[DESCRIPTION OF THE TASK] Run through the data and copy out every line that mentions the word "erythema".

[SOURCE MATERIAL]
☆ ☆ ☆

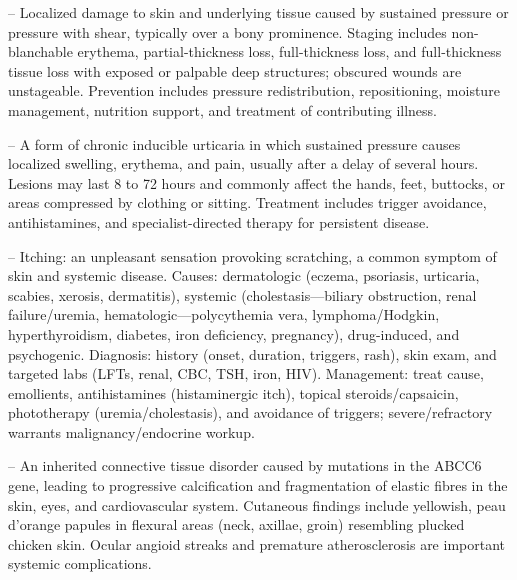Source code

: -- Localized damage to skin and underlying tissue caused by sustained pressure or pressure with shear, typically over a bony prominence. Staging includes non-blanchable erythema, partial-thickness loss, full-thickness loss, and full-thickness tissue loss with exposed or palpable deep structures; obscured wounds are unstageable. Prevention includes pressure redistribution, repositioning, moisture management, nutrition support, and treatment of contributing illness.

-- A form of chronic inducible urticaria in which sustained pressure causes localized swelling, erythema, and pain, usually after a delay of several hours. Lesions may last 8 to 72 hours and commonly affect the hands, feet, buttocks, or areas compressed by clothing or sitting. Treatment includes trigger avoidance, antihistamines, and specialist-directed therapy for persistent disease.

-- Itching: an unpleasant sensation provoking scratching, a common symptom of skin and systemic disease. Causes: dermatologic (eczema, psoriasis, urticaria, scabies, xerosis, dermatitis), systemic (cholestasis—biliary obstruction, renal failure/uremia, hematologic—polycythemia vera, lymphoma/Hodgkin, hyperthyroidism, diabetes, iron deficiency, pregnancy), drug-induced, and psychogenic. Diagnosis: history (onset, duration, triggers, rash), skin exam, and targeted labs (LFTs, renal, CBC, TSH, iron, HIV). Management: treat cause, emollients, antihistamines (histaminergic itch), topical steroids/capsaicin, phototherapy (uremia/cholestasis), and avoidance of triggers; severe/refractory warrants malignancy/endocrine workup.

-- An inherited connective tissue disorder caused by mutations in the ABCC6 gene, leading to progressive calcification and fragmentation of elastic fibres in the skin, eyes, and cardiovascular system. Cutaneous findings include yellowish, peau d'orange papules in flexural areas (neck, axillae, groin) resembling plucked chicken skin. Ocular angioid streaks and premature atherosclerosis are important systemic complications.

☆ ☆ ☆

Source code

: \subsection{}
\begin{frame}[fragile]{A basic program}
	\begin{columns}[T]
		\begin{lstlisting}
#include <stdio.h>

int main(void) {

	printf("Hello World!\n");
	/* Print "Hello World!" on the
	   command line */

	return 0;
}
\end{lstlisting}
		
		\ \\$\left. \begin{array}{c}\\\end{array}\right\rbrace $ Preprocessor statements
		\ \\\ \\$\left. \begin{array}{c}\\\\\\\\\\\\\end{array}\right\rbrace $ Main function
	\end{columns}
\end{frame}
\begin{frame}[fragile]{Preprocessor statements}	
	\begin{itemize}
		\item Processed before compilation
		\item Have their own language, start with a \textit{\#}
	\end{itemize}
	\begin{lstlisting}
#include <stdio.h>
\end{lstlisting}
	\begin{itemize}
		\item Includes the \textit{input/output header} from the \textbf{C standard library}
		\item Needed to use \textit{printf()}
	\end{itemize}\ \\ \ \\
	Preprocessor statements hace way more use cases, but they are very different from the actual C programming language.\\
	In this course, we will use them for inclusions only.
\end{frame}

☆ ☆ ☆

[YOUR RESPONSE]
: -- Localized damage to skin and underlying tissue caused by sustained pressure or pressure with shear, typically over a bony prominence. Staging includes non-blanchable erythema, partial-thickness loss, full-thickness loss, and full-thickness tissue loss with exposed or palpable deep structures; obscured wounds are unstageable. Prevention includes pressure redistribution, repositioning, moisture management, nutrition support, and treatment of contributing illness.
-- A form of chronic inducible urticaria in which sustained pressure causes localized swelling, erythema, and pain, usually after a delay of several hours. Lesions may last 8 to 72 hours and commonly affect the hands, feet, buttocks, or areas compressed by clothing or sitting. Treatment includes trigger avoidance, antihistamines, and specialist-directed therapy for persistent disease.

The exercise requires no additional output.